### The input
Start of Block

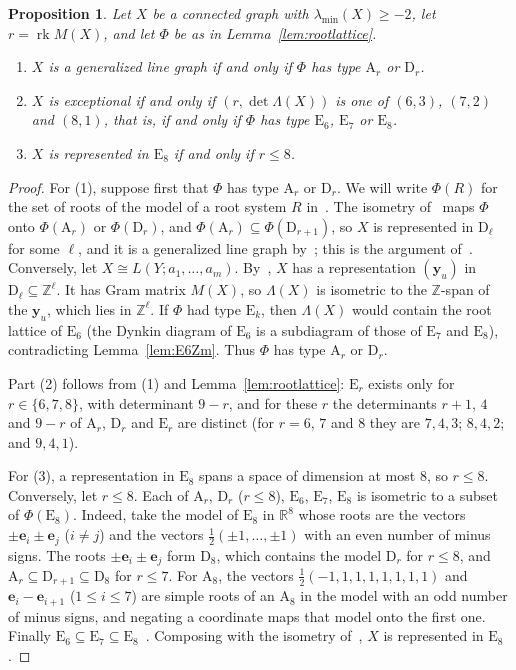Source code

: \documentclass[11pt]{article}
\newcommand\ints{{\mathbb Z}}
\newcommand\re{{\mathbb R}}%
\newcommand\Zy{{\mathbf y}}
\newcommand\opk[1]{\mathop{\mathrm{#1}}\nolimits}
\newcommand\sbs{\subseteq}
\newcommand\rk{\opk{rk}}
\newtheorem{proposition}[theorem]{Proposition}
\theoremstyle{definition}
\newcommand{\typ}[1]{\mathrm{#1}}
\newcommand{\lmin}{\lambda_{\min}}
\newcommand\Ze{{\mathbf e}}
\begin{document}
\begin{proposition}\label{prop:types}
Let $X$ be a connected graph with $\lmin(X)\ge-2$, let $r=\rk M(X)$, and let $\Phi$ be as in
Lemma~\ref{lem:rootlattice}.
\begin{enumerate}
\item $X$ is a generalized line graph if and only if $\Phi$ has type $\typ A_r$ or $\typ D_r$.
\item $X$ is exceptional if and only if $(r,\det\Lambda(X))$ is one of $(6,3)$, $(7,2)$ and
$(8,1)$, that is, if and only if $\Phi$ has type $\typ E_6$, $\typ E_7$ or $\typ E_8$.
\item $X$ is represented in $\typ E_8$ if and only if $r\le8$.
\end{enumerate}
\end{proposition}

\begin{proof}
For (1), suppose first that $\Phi$ has type $\typ A_r$ or $\typ D_r$. We will write $\Phi(R)$ for
the set of roots of the model of a root system $R$ in~\cite[\S3]{CGSS}. The isometry of~\cite[Theorem~3.5]{CGSS} maps $\Phi$ onto $\Phi(\typ A_r)$ or $\Phi(\typ D_r)$, and
$\Phi(\typ A_r)\sbs\Phi(\typ D_{r+1})$, so $X$ is represented in $\typ D_\ell$ for some $\ell$,
and it is a generalized line graph by~\cite[Theorem~4.2]{CGSS}; this is the argument of~\cite[Theorem~4.10]{CGSS}. Conversely, let $X\cong L(Y;a_1,\dots,a_m)$. By~\cite[Theorem~4.2]{CGSS}, $X$ has a
representation $(\Zy_u)$ in $\typ D_\ell\sbs\ints^\ell$. It has Gram matrix $M(X)$, so $\Lambda(X)$ is
isometric to the $\ints$-span of the $\Zy_u$, which lies in $\ints^\ell$. If $\Phi$ had type
$\typ E_k$, then $\Lambda(X)$ would contain the root lattice of $\typ E_6$ (the Dynkin diagram of
$\typ E_6$ is a subdiagram of those of $\typ E_7$ and $\typ E_8$), contradicting
Lemma~\ref{lem:E6Zm}. Thus $\Phi$ has type $\typ A_r$ or $\typ D_r$.

Part (2) follows from (1) and Lemma~\ref{lem:rootlattice}: $\typ E_r$ exists only for
$r\in\{6,7,8\}$, with determinant $9-r$, and for these $r$ the determinants $r+1$, $4$ and $9-r$
of $\typ A_r$, $\typ D_r$ and $\typ E_r$ are distinct (for $r=6$, $7$ and $8$ they are $7,4,3$;
$8,4,2$; and $9,4,1$).

For (3), a representation in $\typ E_8$ spans a space of dimension at most $8$, so $r\le8$.
Conversely, let $r\le8$. Each of $\typ A_r$, $\typ D_r$ ($r\le8$), $\typ E_6$, $\typ E_7$,
$\typ E_8$ is isometric to a subset of $\Phi(\typ E_8)$. Indeed, take the model of $\typ E_8$ in
$\re^8$ whose roots are the vectors $\pm\Ze_i\pm\Ze_j$ ($i\ne j$) and the vectors
$\tfrac12(\pm1,\dots,\pm1)$ with an even number of minus signs. The roots $\pm\Ze_i\pm\Ze_j$ form
$\typ D_8$, which contains the model $\typ D_r$ for $r\le8$, and
$\typ A_r\sbs\typ D_{r+1}\sbs\typ D_8$ for $r\le7$. For $\typ A_8$, the vectors
$\tfrac12(-1,1,1,1,1,1,1,1)$ and $\Ze_i-\Ze_{i+1}$ ($1\le i\le7$) are simple roots of an
$\typ A_8$ in the model with an odd number of minus signs, and negating a coordinate maps that
model onto the first one. Finally $\typ E_6\sbs\typ E_7\sbs\typ E_8$~\cite[\S3]{CGSS}. Composing with
the isometry of~\cite[Theorem~3.5]{CGSS}, $X$ is represented in $\typ E_8$.
\end{proof}
\end{document}
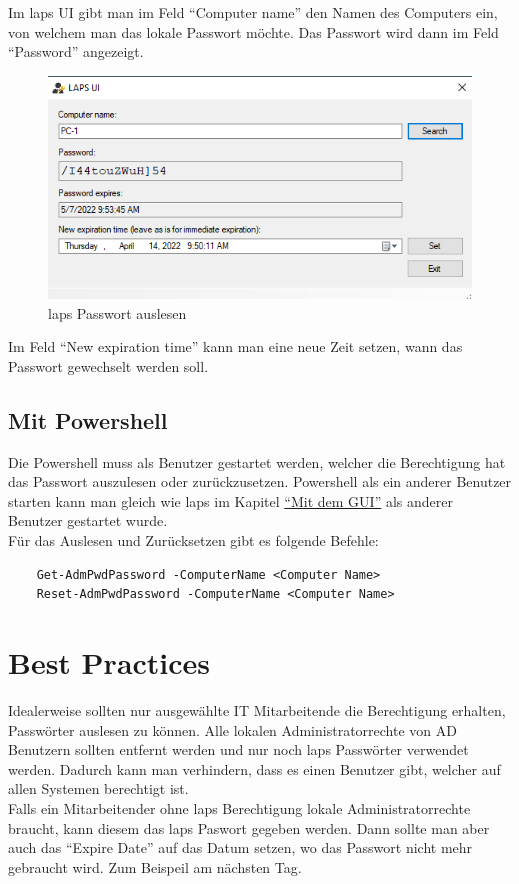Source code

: Im \acrshort{laps} UI gibt man im Feld ``Computer name'' den Namen des Computers ein, von welchem man das lokale Passwort möchte.
Das Passwort wird dann im Feld ``Password'' angezeigt.
\begin{figure}[H]
    \centering
    \includegraphics[width=0.7\linewidth]{../img/LAPS/Laps-ui.png}
    \caption{\acrshort{laps} Passwort auslesen}
\end{figure}
Im Feld ``New expiration time'' kann man eine neue Zeit setzen, wann das Passwort gewechselt werden soll.

\subsection{Mit Powershell}
Die Powershell muss als Benutzer gestartet werden, welcher die Berechtigung hat das Passwort auszulesen oder zurückzusetzen.
Powershell als ein anderer Benutzer starten kann man gleich wie \acrshort{laps} im Kapitel \hyperref[subsec:laps-gui-usage]{``Mit dem GUI''} als anderer Benutzer gestartet wurde.\\

Für das Auslesen und Zurücksetzen gibt es folgende Befehle:
\begin{lstlisting}
    Get-AdmPwdPassword -ComputerName <Computer Name>
    Reset-AdmPwdPassword -ComputerName <Computer Name>
\end{lstlisting}


\section{Best Practices}
Idealerweise sollten nur ausgewählte IT Mitarbeitende die Berechtigung erhalten, Passwörter auslesen zu können.
Alle lokalen Administratorrechte von AD Benutzern sollten entfernt werden und nur noch \acrshort{laps} Passwörter verwendet werden.
Dadurch kann man verhindern, dass es einen Benutzer gibt, welcher auf allen Systemen berechtigt ist.\\

Falls ein Mitarbeitender ohne \acrshort{laps} Berechtigung lokale Administratorrechte braucht, kann diesem das \acrshort{laps} Paswort gegeben werden.
Dann sollte man aber auch das ``Expire Date'' auf das Datum setzen, wo das Passwort nicht mehr gebraucht wird.
Zum Beispeil am nächsten Tag.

End of Block

### What to work on
Given the records above, return exactly the lines starting at the line containing "determinants $r+1$, $4$ and $9-r$" and ending at the line containing "For (3), a representation", including both.

### Output of the exercise
$r\in\{6,7,8\}$, with determinant $9-r$, and for these $r$ the determinants $r+1$, $4$ and $9-r$
of $\typ A_r$, $\typ D_r$ and $\typ E_r$ are distinct (for $r=6$, $7$ and $8$ they are $7,4,3$;
$8,4,2$; and $9,4,1$).

For (3), a representation in $\typ E_8$ spans a space of dimension at most $8$, so $r\le8$.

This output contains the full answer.